Pantera Negra - O super hype de mais do mesmo

Chadwick Boseman interpreta T'Challa, o Pantera Negra em mais um filme de sucesso da Marvel (Imagem: Marvel Studios)

Atenção: este texto pode conter spoilers

Pantera Negra estreou nos cinemas brasileiros em 15 de fevereiro de 2018 e em 16 de fevereiro nos Estados Unidos (a pré-estreia ocorreu lá em 29 de janeiro) e desde então vem quebrando diversos recordes de bilheteria, segundo sites especializados tal como o Omelete.

O filme conta a história de como T’Challa se torna rei de Wakanda (o Pantera Negra), um país oculto no interior do continente africano, após o falecimento de seu pai (no atentado ocorrido em Capitão América: Guerra Civil). T’Challa precisa enfrentar um desafio para assumir o trono, mantendo unificada a nação que está dividida em tribos, além de enfrentar inimigos que ameaçam revelar ao mundo os segredos do país. É neste contexto que surge Erik Killmonger, um dos vilões do filme, que traz consigo alguns questionamentos políticos que permeiam a segunda metade da história e dão o tom que fez com que o filme obtivesse recepção tão calorosa da crítica.

Todos os atores estão bem em seus papéis. Chadwick Boseman é extremamente convincente e suficientemente altivo a ponto de transmitir ao Pantera Negra a grandiosidade que dele se esperaria.
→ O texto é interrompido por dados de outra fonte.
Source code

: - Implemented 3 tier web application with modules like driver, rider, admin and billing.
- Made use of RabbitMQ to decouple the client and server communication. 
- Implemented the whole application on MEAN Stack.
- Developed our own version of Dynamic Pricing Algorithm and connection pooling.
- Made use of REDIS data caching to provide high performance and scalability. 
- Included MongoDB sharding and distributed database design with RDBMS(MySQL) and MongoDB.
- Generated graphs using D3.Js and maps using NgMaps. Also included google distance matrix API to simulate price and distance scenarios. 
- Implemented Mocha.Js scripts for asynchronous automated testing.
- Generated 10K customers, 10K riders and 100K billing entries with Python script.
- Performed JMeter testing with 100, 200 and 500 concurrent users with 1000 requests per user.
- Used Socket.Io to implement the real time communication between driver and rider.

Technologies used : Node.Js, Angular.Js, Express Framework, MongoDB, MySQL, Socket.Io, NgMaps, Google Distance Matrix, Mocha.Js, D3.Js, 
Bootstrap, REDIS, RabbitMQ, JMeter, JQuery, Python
Michael B. Jordan, que interpreta Erik Killmonger, de forma alguma compromete seu papel e consegue exprimir o conflito ideológico que guia sua personagem. Lupita Nyong’o (embora irreconhecível para quem só a viu em Doze Anos de Escravidão) acerta em cheio na carga emocional e na força de Nakia, uma guerreira integrante do serviço secreto de Wakanda por quem T’Challa tem interesse amoroso. Andy Serkis, como sempre, dispensa comentários, pois o pouco tempo de tela que Ulysses Klaue (o Garra Sônica) tem é mais do que suficiente para que o ator exiba toda sua qualidade. Só não é o melhor do filme porque este posto, na minha opinião, cabe à Danai Gurira, que interpreta a General Okoye, uma personagem fortíssima, de olhar penetrante e enorme carisma. Minha favorita!
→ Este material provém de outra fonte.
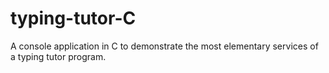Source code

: # typing-tutor-C
A console application in C to demonstrate the most elementary services of a typing tutor program.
Achou que era Forest Whitaker em Pantera Negra, né? Nada disso! Aì na foto ele está em Rogue One (Imagem: MovieWeb, aqui

Como disse, todos bem. Mas, há exceções, é claro. Forest Whitaker interpreta Forest Whitaker e Martin Freeman interpreta o mesmo sujeito meio hesitante, meio gago, meio bobo, meio cara de pastel que ele imprimiu ao Bilbo Baggins de O Hobbit. Uma interpretação fraquíssima para um personagem dispensável na trama.
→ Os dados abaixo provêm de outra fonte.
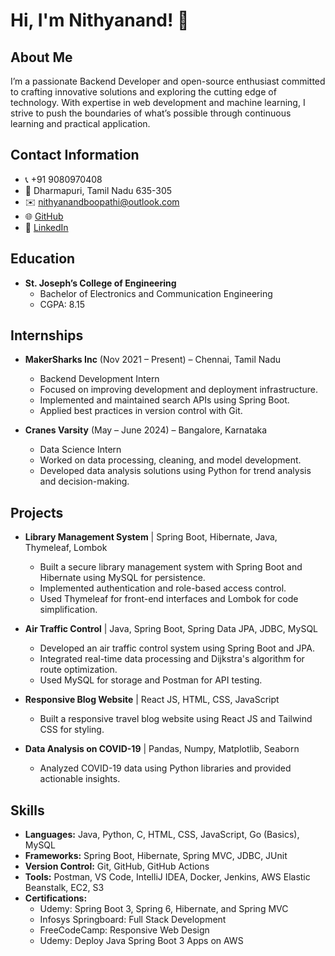 # Hi, I'm Nithyanand! 👋

## About Me
I’m a passionate Backend Developer and open-source enthusiast committed to crafting innovative solutions and exploring the cutting edge of technology. With expertise in web development and machine learning, I strive to push the boundaries of what’s possible through continuous learning and practical application.

## Contact Information
- 📞 +91 9080970408
- 📍 Dharmapuri, Tamil Nadu 635-305
- ✉️ nithyanandboopathi@outlook.com
- 🌐 [GitHub](https://github.com/Nithyanandb)
- 🔗 [LinkedIn](https://www.linkedin.com/in/nithyanand-b-6aa0a2220)

## Education
- **St. Joseph’s College of Engineering**
  - Bachelor of Electronics and Communication Engineering
  - CGPA: 8.15

## Internships
- **MakerSharks Inc** (Nov 2021 – Present) – Chennai, Tamil Nadu
  - Backend Development Intern
  - Focused on improving development and deployment infrastructure.
  - Implemented and maintained search APIs using Spring Boot.
  - Applied best practices in version control with Git.

- **Cranes Varsity** (May – June 2024) – Bangalore, Karnataka
  - Data Science Intern
  - Worked on data processing, cleaning, and model development.
  - Developed data analysis solutions using Python for trend analysis and decision-making.

## Projects
- **Library Management System** | Spring Boot, Hibernate, Java, Thymeleaf, Lombok
  - Built a secure library management system with Spring Boot and Hibernate using MySQL for persistence.
  - Implemented authentication and role-based access control.
  - Used Thymeleaf for front-end interfaces and Lombok for code simplification.

- **Air Traffic Control** | Java, Spring Boot, Spring Data JPA, JDBC, MySQL
  - Developed an air traffic control system using Spring Boot and JPA.
  - Integrated real-time data processing and Dijkstra's algorithm for route optimization.
  - Used MySQL for storage and Postman for API testing.

- **Responsive Blog Website** | React JS, HTML, CSS, JavaScript
  - Built a responsive travel blog website using React JS and Tailwind CSS for styling.

- **Data Analysis on COVID-19** | Pandas, Numpy, Matplotlib, Seaborn
  - Analyzed COVID-19 data using Python libraries and provided actionable insights.

## Skills
- **Languages:** Java, Python, C, HTML, CSS, JavaScript, Go (Basics), MySQL
- **Frameworks:** Spring Boot, Hibernate, Spring MVC, JDBC, JUnit
- **Version Control:** Git, GitHub, GitHub Actions
- **Tools:** Postman, VS Code, IntelliJ IDEA, Docker, Jenkins, AWS Elastic Beanstalk, EC2, S3
- **Certifications:**
  - Udemy: Spring Boot 3, Spring 6, Hibernate, and Spring MVC
  - Infosys Springboard: Full Stack Development
  - FreeCodeCamp: Responsive Web Design
  - Udemy: Deploy Java Spring Boot 3 Apps on AWS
O enredo é bom em linhas gerais, diverte e prende o espectador, embora a fórmula já seja conhecida. Os efeitos especiais são “ok”, mas não chegam a encher os olhos. Os cenários são agradáveis e bonitos. O panorama da principal cidade de Wakanda mostra toda a criatividade dos artistas que trabalharam para imaginar o fantástico país e como a cultura africana poderia moldar uma metrópole superdesenvolvida e isolada de contato com o resto do mundo. De negativo, apenas alguns exageros tecnológicos criados a partir da maior riqueza e exclusividade da nação (o vibranium).

Depois de assistir ao filme deixei a sala de cinema com um mix de sentimentos. Não estava esfuziante nem decepcionado. Estava com a clara sensação de que havia assistido somente a mais um filme de super-heróis da Marvel que obedece rigorosamente à fórmula de sucesso daquele estúdio que é repetida exaustivamente filme após filme. Apesar de garantir alguma diversão e bastante sucesso nas bilheterias, esta fórmula não é mais capaz de surpreender a ninguém minimamente antenado nesse universo de filmes. Por exemplo, nem mesmo ao assistir ao Homem-Aranha: Homecoming eu me senti tocado e isso, no meu caso, diz muito, pois de todos os personagens retratados no cinema nos últimos anos, sem dúvida o cabeça de teia é aquele com quem mais me relacionei na adolescência e, portanto, era de se esperar que um filme dele fosse o mais propício a me emocionar de algum modo. Mas não.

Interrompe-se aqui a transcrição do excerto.